(Saved data entries)
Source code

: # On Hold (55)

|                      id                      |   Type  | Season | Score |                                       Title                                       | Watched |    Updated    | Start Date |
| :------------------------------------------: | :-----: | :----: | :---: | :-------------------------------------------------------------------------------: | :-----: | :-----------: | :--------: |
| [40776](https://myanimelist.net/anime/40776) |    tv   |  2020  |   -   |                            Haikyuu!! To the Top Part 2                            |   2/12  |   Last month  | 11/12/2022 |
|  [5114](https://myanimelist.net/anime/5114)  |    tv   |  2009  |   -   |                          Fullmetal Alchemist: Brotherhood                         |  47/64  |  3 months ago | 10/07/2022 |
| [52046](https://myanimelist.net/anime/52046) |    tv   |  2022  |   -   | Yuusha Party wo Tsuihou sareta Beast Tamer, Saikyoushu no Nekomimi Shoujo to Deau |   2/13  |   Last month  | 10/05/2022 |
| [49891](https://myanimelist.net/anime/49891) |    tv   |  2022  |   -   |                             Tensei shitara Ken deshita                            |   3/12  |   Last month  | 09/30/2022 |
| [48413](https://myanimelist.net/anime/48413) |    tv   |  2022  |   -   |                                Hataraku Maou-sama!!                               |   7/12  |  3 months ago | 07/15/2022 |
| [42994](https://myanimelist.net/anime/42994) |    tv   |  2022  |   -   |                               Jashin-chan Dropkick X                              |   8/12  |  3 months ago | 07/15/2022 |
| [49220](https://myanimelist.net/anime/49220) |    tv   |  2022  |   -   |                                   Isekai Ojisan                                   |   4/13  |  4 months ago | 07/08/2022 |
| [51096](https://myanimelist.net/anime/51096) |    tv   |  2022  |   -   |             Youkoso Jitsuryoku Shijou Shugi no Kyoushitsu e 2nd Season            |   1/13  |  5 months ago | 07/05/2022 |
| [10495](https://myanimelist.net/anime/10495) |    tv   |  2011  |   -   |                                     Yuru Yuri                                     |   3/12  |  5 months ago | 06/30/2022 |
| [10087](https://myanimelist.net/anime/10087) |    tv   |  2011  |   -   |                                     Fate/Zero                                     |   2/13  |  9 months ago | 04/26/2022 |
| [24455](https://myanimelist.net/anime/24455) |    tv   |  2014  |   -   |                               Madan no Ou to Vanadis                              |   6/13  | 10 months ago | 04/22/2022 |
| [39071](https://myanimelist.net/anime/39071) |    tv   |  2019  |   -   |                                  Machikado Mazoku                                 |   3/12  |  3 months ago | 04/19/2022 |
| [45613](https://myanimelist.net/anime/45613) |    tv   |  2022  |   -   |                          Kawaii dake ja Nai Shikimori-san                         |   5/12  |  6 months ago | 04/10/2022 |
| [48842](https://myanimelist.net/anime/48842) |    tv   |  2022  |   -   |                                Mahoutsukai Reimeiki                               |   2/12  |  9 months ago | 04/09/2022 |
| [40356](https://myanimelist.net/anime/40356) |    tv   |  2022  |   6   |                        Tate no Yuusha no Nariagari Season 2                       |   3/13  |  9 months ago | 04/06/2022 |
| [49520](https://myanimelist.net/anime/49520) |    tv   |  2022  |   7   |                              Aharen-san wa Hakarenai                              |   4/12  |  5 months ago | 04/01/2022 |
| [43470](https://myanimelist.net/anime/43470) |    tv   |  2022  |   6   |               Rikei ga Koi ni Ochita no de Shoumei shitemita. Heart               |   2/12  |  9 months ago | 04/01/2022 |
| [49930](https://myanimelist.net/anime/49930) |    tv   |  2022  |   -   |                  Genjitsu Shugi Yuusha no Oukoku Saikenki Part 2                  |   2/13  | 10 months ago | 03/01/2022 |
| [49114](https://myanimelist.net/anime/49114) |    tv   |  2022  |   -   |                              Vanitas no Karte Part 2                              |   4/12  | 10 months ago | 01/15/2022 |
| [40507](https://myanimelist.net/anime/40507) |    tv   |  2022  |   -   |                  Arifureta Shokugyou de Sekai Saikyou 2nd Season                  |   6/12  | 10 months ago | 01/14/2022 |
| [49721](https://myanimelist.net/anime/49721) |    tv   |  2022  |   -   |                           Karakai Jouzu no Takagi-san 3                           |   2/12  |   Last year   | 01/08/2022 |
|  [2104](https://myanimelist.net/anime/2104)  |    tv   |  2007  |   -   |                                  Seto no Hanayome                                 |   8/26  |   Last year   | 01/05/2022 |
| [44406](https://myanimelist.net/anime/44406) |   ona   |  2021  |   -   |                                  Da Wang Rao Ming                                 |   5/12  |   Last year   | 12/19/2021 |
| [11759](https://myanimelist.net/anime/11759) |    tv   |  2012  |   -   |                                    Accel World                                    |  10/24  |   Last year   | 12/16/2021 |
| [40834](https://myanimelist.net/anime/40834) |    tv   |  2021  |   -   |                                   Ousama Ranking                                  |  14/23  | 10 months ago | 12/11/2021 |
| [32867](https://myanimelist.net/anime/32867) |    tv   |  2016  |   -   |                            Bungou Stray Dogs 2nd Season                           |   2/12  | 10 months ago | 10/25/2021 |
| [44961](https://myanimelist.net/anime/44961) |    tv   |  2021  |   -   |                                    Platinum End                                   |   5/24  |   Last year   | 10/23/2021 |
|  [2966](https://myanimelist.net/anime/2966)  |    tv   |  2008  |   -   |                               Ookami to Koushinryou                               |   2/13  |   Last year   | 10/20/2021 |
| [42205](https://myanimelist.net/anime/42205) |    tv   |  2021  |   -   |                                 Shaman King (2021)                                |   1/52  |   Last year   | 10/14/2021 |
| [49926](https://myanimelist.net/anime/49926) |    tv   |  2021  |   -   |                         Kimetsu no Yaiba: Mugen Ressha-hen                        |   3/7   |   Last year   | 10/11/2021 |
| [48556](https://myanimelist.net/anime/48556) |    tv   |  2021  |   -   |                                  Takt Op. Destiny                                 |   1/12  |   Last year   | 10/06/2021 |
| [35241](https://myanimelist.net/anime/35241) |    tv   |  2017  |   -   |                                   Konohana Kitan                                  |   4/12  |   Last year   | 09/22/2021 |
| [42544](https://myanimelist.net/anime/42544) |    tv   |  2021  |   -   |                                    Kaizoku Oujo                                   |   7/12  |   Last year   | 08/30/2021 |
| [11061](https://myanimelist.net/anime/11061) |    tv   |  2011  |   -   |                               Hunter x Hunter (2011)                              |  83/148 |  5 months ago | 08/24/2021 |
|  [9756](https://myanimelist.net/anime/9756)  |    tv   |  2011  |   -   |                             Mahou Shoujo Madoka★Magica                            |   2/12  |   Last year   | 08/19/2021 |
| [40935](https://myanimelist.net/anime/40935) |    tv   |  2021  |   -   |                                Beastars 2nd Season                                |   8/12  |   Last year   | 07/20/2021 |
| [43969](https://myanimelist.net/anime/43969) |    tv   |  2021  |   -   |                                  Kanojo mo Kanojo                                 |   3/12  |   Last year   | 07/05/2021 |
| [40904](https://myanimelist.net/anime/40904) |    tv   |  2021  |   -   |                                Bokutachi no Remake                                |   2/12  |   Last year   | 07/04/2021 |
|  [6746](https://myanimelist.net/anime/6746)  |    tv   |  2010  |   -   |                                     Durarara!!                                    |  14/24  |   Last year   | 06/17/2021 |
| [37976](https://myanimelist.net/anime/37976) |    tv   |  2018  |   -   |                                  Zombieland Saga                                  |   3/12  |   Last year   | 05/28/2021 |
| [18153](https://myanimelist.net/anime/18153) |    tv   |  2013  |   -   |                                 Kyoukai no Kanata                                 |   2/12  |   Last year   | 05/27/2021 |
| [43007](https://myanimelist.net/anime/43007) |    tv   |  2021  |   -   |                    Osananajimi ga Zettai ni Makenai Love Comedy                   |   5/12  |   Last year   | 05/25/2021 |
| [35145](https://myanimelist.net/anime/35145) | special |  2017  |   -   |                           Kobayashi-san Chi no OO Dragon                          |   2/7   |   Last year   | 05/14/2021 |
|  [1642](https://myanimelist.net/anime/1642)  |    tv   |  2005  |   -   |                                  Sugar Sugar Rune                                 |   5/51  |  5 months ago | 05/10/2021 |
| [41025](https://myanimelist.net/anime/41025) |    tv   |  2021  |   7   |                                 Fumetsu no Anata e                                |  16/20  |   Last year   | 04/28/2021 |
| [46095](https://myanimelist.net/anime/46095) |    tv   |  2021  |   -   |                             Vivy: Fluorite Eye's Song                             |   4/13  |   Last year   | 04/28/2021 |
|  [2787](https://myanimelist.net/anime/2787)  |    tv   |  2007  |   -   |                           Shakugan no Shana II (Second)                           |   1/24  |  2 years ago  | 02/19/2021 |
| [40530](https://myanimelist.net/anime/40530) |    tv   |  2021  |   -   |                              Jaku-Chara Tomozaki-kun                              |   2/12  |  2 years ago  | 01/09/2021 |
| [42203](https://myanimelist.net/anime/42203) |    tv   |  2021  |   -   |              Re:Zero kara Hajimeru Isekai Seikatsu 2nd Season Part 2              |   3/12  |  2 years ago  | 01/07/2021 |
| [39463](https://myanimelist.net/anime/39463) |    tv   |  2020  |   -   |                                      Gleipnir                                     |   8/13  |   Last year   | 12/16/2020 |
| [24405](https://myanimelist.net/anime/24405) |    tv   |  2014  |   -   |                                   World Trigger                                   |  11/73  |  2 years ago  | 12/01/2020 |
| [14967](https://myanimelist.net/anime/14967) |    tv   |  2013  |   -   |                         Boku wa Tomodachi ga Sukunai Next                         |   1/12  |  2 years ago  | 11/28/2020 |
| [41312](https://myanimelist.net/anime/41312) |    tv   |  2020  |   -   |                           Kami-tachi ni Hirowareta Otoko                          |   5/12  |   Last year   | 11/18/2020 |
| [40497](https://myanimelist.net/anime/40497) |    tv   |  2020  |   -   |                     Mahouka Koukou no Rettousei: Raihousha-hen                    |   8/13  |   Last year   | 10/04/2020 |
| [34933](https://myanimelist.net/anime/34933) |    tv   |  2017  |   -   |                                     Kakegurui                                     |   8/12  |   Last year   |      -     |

=== Work instructions ===
Retype only the lines above between the line with "Haikyuu!! To the" and the line with "Jashin-chan Dropkick X", counting those two lines as well, and keep every character as it is.

=== Response area ===
| [40776](https://myanimelist.net/anime/40776) |    tv   |  2020  |   -   |                            Haikyuu!! To the Top Part 2                            |   2/12  |   Last month  | 11/12/2022 |
|  [5114](https://myanimelist.net/anime/5114)  |    tv   |  2009  |   -   |                          Fullmetal Alchemist: Brotherhood                         |  47/64  |  3 months ago | 10/07/2022 |
| [52046](https://myanimelist.net/anime/52046) |    tv   |  2022  |   -   | Yuusha Party wo Tsuihou sareta Beast Tamer, Saikyoushu no Nekomimi Shoujo to Deau |   2/13  |   Last month  | 10/05/2022 |
| [49891](https://myanimelist.net/anime/49891) |    tv   |  2022  |   -   |                             Tensei shitara Ken deshita                            |   3/12  |   Last month  | 09/30/2022 |
| [48413](https://myanimelist.net/anime/48413) |    tv   |  2022  |   -   |                                Hataraku Maou-sama!!                               |   7/12  |  3 months ago | 07/15/2022 |
| [42994](https://myanimelist.net/anime/42994) |    tv   |  2022  |   -   |                               Jashin-chan Dropkick X                              |   8/12  |  3 months ago | 07/15/2022 |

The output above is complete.